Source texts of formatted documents

────

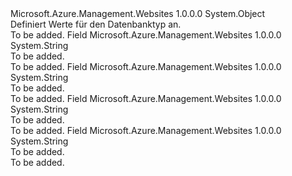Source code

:<Type Name="DatabaseType" FullName="Microsoft.Azure.Management.WebSites.Models.DatabaseType">
  <TypeSignature Language="C#" Value="public static class DatabaseType" />
  <TypeSignature Language="ILAsm" Value=".class public auto ansi abstract sealed beforefieldinit DatabaseType extends System.Object" />
  <TypeSignature Language="DocId" Value="T:Microsoft.Azure.Management.WebSites.Models.DatabaseType" />
  <TypeSignature Language="VB.NET" Value="Public Class DatabaseType" />
  <TypeSignature Language="F#" Value="type DatabaseType = class" />
  <AssemblyInfo>
    <AssemblyName>Microsoft.Azure.Management.Websites</AssemblyName>
    <AssemblyVersion>1.0.0.0</AssemblyVersion>
  </AssemblyInfo>
  <Base>
    <BaseTypeName>System.Object</BaseTypeName>
  </Base>
  <Interfaces />
  <Docs>
    <summary>
            Definiert Werte für den Datenbanktyp an.
            </summary>
    <remarks>To be added.</remarks>
  </Docs>
  <Members>
    <Member MemberName="LocalMySql">
      <MemberSignature Language="C#" Value="public const string LocalMySql;" />
      <MemberSignature Language="ILAsm" Value=".field public static literal string LocalMySql" />
      <MemberSignature Language="DocId" Value="F:Microsoft.Azure.Management.WebSites.Models.DatabaseType.LocalMySql" />
      <MemberSignature Language="VB.NET" Value="Public Const LocalMySql As String " />
      <MemberSignature Language="F#" Value="val mutable LocalMySql : string" Usage="Microsoft.Azure.Management.WebSites.Models.DatabaseType.LocalMySql" />
      <MemberType>Field</MemberType>
      <AssemblyInfo>
        <AssemblyName>Microsoft.Azure.Management.Websites</AssemblyName>
        <AssemblyVersion>1.0.0.0</AssemblyVersion>
      </AssemblyInfo>
      <ReturnValue>
        <ReturnType>System.String</ReturnType>
      </ReturnValue>
      <Docs>
        <summary>To be added.</summary>
        <remarks>To be added.</remarks>
      </Docs>
    </Member>
    <Member MemberName="MySql">
      <MemberSignature Language="C#" Value="public const string MySql;" />
      <MemberSignature Language="ILAsm" Value=".field public static literal string MySql" />
      <MemberSignature Language="DocId" Value="F:Microsoft.Azure.Management.WebSites.Models.DatabaseType.MySql" />
      <MemberSignature Language="VB.NET" Value="Public Const MySql As String " />
      <MemberSignature Language="F#" Value="val mutable MySql : string" Usage="Microsoft.Azure.Management.WebSites.Models.DatabaseType.MySql" />
      <MemberType>Field</MemberType>
      <AssemblyInfo>
        <AssemblyName>Microsoft.Azure.Management.Websites</AssemblyName>
        <AssemblyVersion>1.0.0.0</AssemblyVersion>
      </AssemblyInfo>
      <ReturnValue>
        <ReturnType>System.String</ReturnType>
      </ReturnValue>
      <Docs>
        <summary>To be added.</summary>
        <remarks>To be added.</remarks>
      </Docs>
    </Member>
    <Member MemberName="PostgreSql">
      <MemberSignature Language="C#" Value="public const string PostgreSql;" />
      <MemberSignature Language="ILAsm" Value=".field public static literal string PostgreSql" />
      <MemberSignature Language="DocId" Value="F:Microsoft.Azure.Management.WebSites.Models.DatabaseType.PostgreSql" />
      <MemberSignature Language="VB.NET" Value="Public Const PostgreSql As String " />
      <MemberSignature Language="F#" Value="val mutable PostgreSql : string" Usage="Microsoft.Azure.Management.WebSites.Models.DatabaseType.PostgreSql" />
      <MemberType>Field</MemberType>
      <AssemblyInfo>
        <AssemblyName>Microsoft.Azure.Management.Websites</AssemblyName>
        <AssemblyVersion>1.0.0.0</AssemblyVersion>
      </AssemblyInfo>
      <ReturnValue>
        <ReturnType>System.String</ReturnType>
      </ReturnValue>
      <Docs>
        <summary>To be added.</summary>
        <remarks>To be added.</remarks>
      </Docs>
    </Member>
    <Member MemberName="SqlAzure">
      <MemberSignature Language="C#" Value="public const string SqlAzure;" />
      <MemberSignature Language="ILAsm" Value=".field public static literal string SqlAzure" />
      <MemberSignature Language="DocId" Value="F:Microsoft.Azure.Management.WebSites.Models.DatabaseType.SqlAzure" />
      <MemberSignature Language="VB.NET" Value="Public Const SqlAzure As String " />
      <MemberSignature Language="F#" Value="val mutable SqlAzure : string" Usage="Microsoft.Azure.Management.WebSites.Models.DatabaseType.SqlAzure" />
      <MemberType>Field</MemberType>
      <AssemblyInfo>
        <AssemblyName>Microsoft.Azure.Management.Websites</AssemblyName>
        <AssemblyVersion>1.0.0.0</AssemblyVersion>
      </AssemblyInfo>
      <ReturnValue>
        <ReturnType>System.String</ReturnType>
      </ReturnValue>
      <Docs>
        <summary>To be added.</summary>
        <remarks>To be added.</remarks>
      </Docs>
    </Member>
  </Members>
</Type>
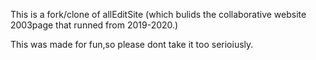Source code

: This is a fork/clone of allEditSite (which bulids the collaborative website 2003page that runned from 2019-2020.)


This was made for fun,so please dont take it too serioiusly.
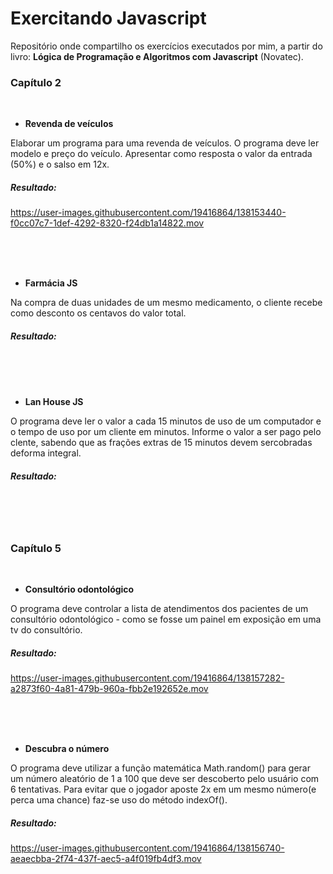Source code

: # Exercitando Javascript

Repositório onde compartilho os exercícios executados por mim, a partir do livro: **Lógica de Programação e Algoritmos com Javascript** (Novatec).

<!-- ## Índice -->
<!-- [capitulo 1](#Capitulo-2) -->


### Capítulo 2
<br>

  * **Revenda de veículos**
  
  Elaborar um programa para uma revenda de veículos. O programa deve ler modelo e preço do veículo. Apresentar como resposta o valor da entrada (50%) e o salso em 12x.
  
  ##### Resultado:
https://user-images.githubusercontent.com/19416864/138153440-f0cc07c7-1def-4292-8320-f24db1a14822.mov


<br>
<br>
<br>

  * **Farmácia JS**
  
  Na compra de duas unidades de um mesmo medicamento, o cliente recebe como desconto os centavos do valor total.
  
  ##### Resultado:



<br>
<br>
<br>

   * **Lan House JS**
  
  O programa deve ler o valor a cada 15 minutos de uso de um computador e o tempo de uso por um cliente em minutos. Informe o valor a ser pago pelo clente, sabendo que as frações extras de 15 minutos devem sercobradas deforma integral.
  
  ##### Resultado:



<br>
<br>
<br>
  
### Capítulo 5
<br>

  * **Consultório odontológico**
  
  O programa deve controlar a lista de atendimentos dos pacientes de um consultório odontológico - como se fosse um painel em exposição em uma tv do consultório.
##### Resultado:
https://user-images.githubusercontent.com/19416864/138157282-a2873f60-4a81-479b-960a-fbb2e192652e.mov

<br>
<br>
<br>

* **Descubra o número**

O programa deve utilizar a função matemática Math.random() para gerar um número aleatório de 1 a 100 que deve ser descoberto pelo usuário com 6 tentativas. Para evitar que o jogador aposte 2x em um mesmo número(e perca uma chance) faz-se uso do método indexOf().
##### Resultado:
https://user-images.githubusercontent.com/19416864/138156740-aeaecbba-2f74-437f-aec5-a4f019fb4df3.mov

────

> **Exercise objective**: Please print every record exactly, leaving out the pictures.

> **Answer for the task**:
Source code

:<Type Name="DatabaseType" FullName="Microsoft.Azure.Management.WebSites.Models.DatabaseType">
  <TypeSignature Language="C#" Value="public static class DatabaseType" />
  <TypeSignature Language="ILAsm" Value=".class public auto ansi abstract sealed beforefieldinit DatabaseType extends System.Object" />
  <TypeSignature Language="DocId" Value="T:Microsoft.Azure.Management.WebSites.Models.DatabaseType" />
  <TypeSignature Language="VB.NET" Value="Public Class DatabaseType" />
  <TypeSignature Language="F#" Value="type DatabaseType = class" />
  <AssemblyInfo>
    <AssemblyName>Microsoft.Azure.Management.Websites</AssemblyName>
    <AssemblyVersion>1.0.0.0</AssemblyVersion>
  </AssemblyInfo>
  <Base>
    <BaseTypeName>System.Object</BaseTypeName>
  </Base>
  <Interfaces />
  <Docs>
    <summary>
            Definiert Werte für den Datenbanktyp an.
            </summary>
    <remarks>To be added.</remarks>
  </Docs>
  <Members>
    <Member MemberName="LocalMySql">
      <MemberSignature Language="C#" Value="public const string LocalMySql;" />
      <MemberSignature Language="ILAsm" Value=".field public static literal string LocalMySql" />
      <MemberSignature Language="DocId" Value="F:Microsoft.Azure.Management.WebSites.Models.DatabaseType.LocalMySql" />
      <MemberSignature Language="VB.NET" Value="Public Const LocalMySql As String " />
      <MemberSignature Language="F#" Value="val mutable LocalMySql : string" Usage="Microsoft.Azure.Management.WebSites.Models.DatabaseType.LocalMySql" />
      <MemberType>Field</MemberType>
      <AssemblyInfo>
        <AssemblyName>Microsoft.Azure.Management.Websites</AssemblyName>
        <AssemblyVersion>1.0.0.0</AssemblyVersion>
      </AssemblyInfo>
      <ReturnValue>
        <ReturnType>System.String</ReturnType>
      </ReturnValue>
      <Docs>
        <summary>To be added.</summary>
        <remarks>To be added.</remarks>
      </Docs>
    </Member>
    <Member MemberName="MySql">
      <MemberSignature Language="C#" Value="public const string MySql;" />
      <MemberSignature Language="ILAsm" Value=".field public static literal string MySql" />
      <MemberSignature Language="DocId" Value="F:Microsoft.Azure.Management.WebSites.Models.DatabaseType.MySql" />
      <MemberSignature Language="VB.NET" Value="Public Const MySql As String " />
      <MemberSignature Language="F#" Value="val mutable MySql : string" Usage="Microsoft.Azure.Management.WebSites.Models.DatabaseType.MySql" />
      <MemberType>Field</MemberType>
      <AssemblyInfo>
        <AssemblyName>Microsoft.Azure.Management.Websites</AssemblyName>
        <AssemblyVersion>1.0.0.0</AssemblyVersion>
      </AssemblyInfo>
      <ReturnValue>
        <ReturnType>System.String</ReturnType>
      </ReturnValue>
      <Docs>
        <summary>To be added.</summary>
        <remarks>To be added.</remarks>
      </Docs>
    </Member>
    <Member MemberName="PostgreSql">
      <MemberSignature Language="C#" Value="public const string PostgreSql;" />
      <MemberSignature Language="ILAsm" Value=".field public static literal string PostgreSql" />
      <MemberSignature Language="DocId" Value="F:Microsoft.Azure.Management.WebSites.Models.DatabaseType.PostgreSql" />
      <MemberSignature Language="VB.NET" Value="Public Const PostgreSql As String " />
      <MemberSignature Language="F#" Value="val mutable PostgreSql : string" Usage="Microsoft.Azure.Management.WebSites.Models.DatabaseType.PostgreSql" />
      <MemberType>Field</MemberType>
      <AssemblyInfo>
        <AssemblyName>Microsoft.Azure.Management.Websites</AssemblyName>
        <AssemblyVersion>1.0.0.0</AssemblyVersion>
      </AssemblyInfo>
      <ReturnValue>
        <ReturnType>System.String</ReturnType>
      </ReturnValue>
      <Docs>
        <summary>To be added.</summary>
        <remarks>To be added.</remarks>
      </Docs>
    </Member>
    <Member MemberName="SqlAzure">
      <MemberSignature Language="C#" Value="public const string SqlAzure;" />
      <MemberSignature Language="ILAsm" Value=".field public static literal string SqlAzure" />
      <MemberSignature Language="DocId" Value="F:Microsoft.Azure.Management.WebSites.Models.DatabaseType.SqlAzure" />
      <MemberSignature Language="VB.NET" Value="Public Const SqlAzure As String " />
      <MemberSignature Language="F#" Value="val mutable SqlAzure : string" Usage="Microsoft.Azure.Management.WebSites.Models.DatabaseType.SqlAzure" />
      <MemberType>Field</MemberType>
      <AssemblyInfo>
        <AssemblyName>Microsoft.Azure.Management.Websites</AssemblyName>
        <AssemblyVersion>1.0.0.0</AssemblyVersion>
      </AssemblyInfo>
      <ReturnValue>
        <ReturnType>System.String</ReturnType>
      </ReturnValue>
      <Docs>
        <summary>To be added.</summary>
        <remarks>To be added.</remarks>
      </Docs>
    </Member>
  </Members>
</Type>
Source code

: This is a fork/clone of allEditSite (which bulids the collaborative website 2003page that runned from 2019-2020.)


This was made for fun,so please dont take it too serioiusly.
Source code

: # Exercitando Javascript

Repositório onde compartilho os exercícios executados por mim, a partir do livro: **Lógica de Programação e Algoritmos com Javascript** (Novatec).

<!-- ## Índice -->
<!-- [capitulo 1](#Capitulo-2) -->


### Capítulo 2
<br>

  * **Revenda de veículos**
  
  Elaborar um programa para uma revenda de veículos. O programa deve ler modelo e preço do veículo. Apresentar como resposta o valor da entrada (50%) e o salso em 12x.
  
  ##### Resultado:
https://user-images.githubusercontent.com/19416864/138153440-f0cc07c7-1def-4292-8320-f24db1a14822.mov


<br>
<br>
<br>

  * **Farmácia JS**
  
  Na compra de duas unidades de um mesmo medicamento, o cliente recebe como desconto os centavos do valor total.
  
  ##### Resultado:



<br>
<br>
<br>

   * **Lan House JS**
  
  O programa deve ler o valor a cada 15 minutos de uso de um computador e o tempo de uso por um cliente em minutos. Informe o valor a ser pago pelo clente, sabendo que as frações extras de 15 minutos devem sercobradas deforma integral.
  
  ##### Resultado:



<br>
<br>
<br>
  
### Capítulo 5
<br>

  * **Consultório odontológico**
  
  O programa deve controlar a lista de atendimentos dos pacientes de um consultório odontológico - como se fosse um painel em exposição em uma tv do consultório.
##### Resultado:
https://user-images.githubusercontent.com/19416864/138157282-a2873f60-4a81-479b-960a-fbb2e192652e.mov

<br>
<br>
<br>

* **Descubra o número**

O programa deve utilizar a função matemática Math.random() para gerar um número aleatório de 1 a 100 que deve ser descoberto pelo usuário com 6 tentativas. Para evitar que o jogador aposte 2x em um mesmo número(e perca uma chance) faz-se uso do método indexOf().
##### Resultado:
https://user-images.githubusercontent.com/19416864/138156740-aeaecbba-2f74-437f-aec5-a4f019fb4df3.mov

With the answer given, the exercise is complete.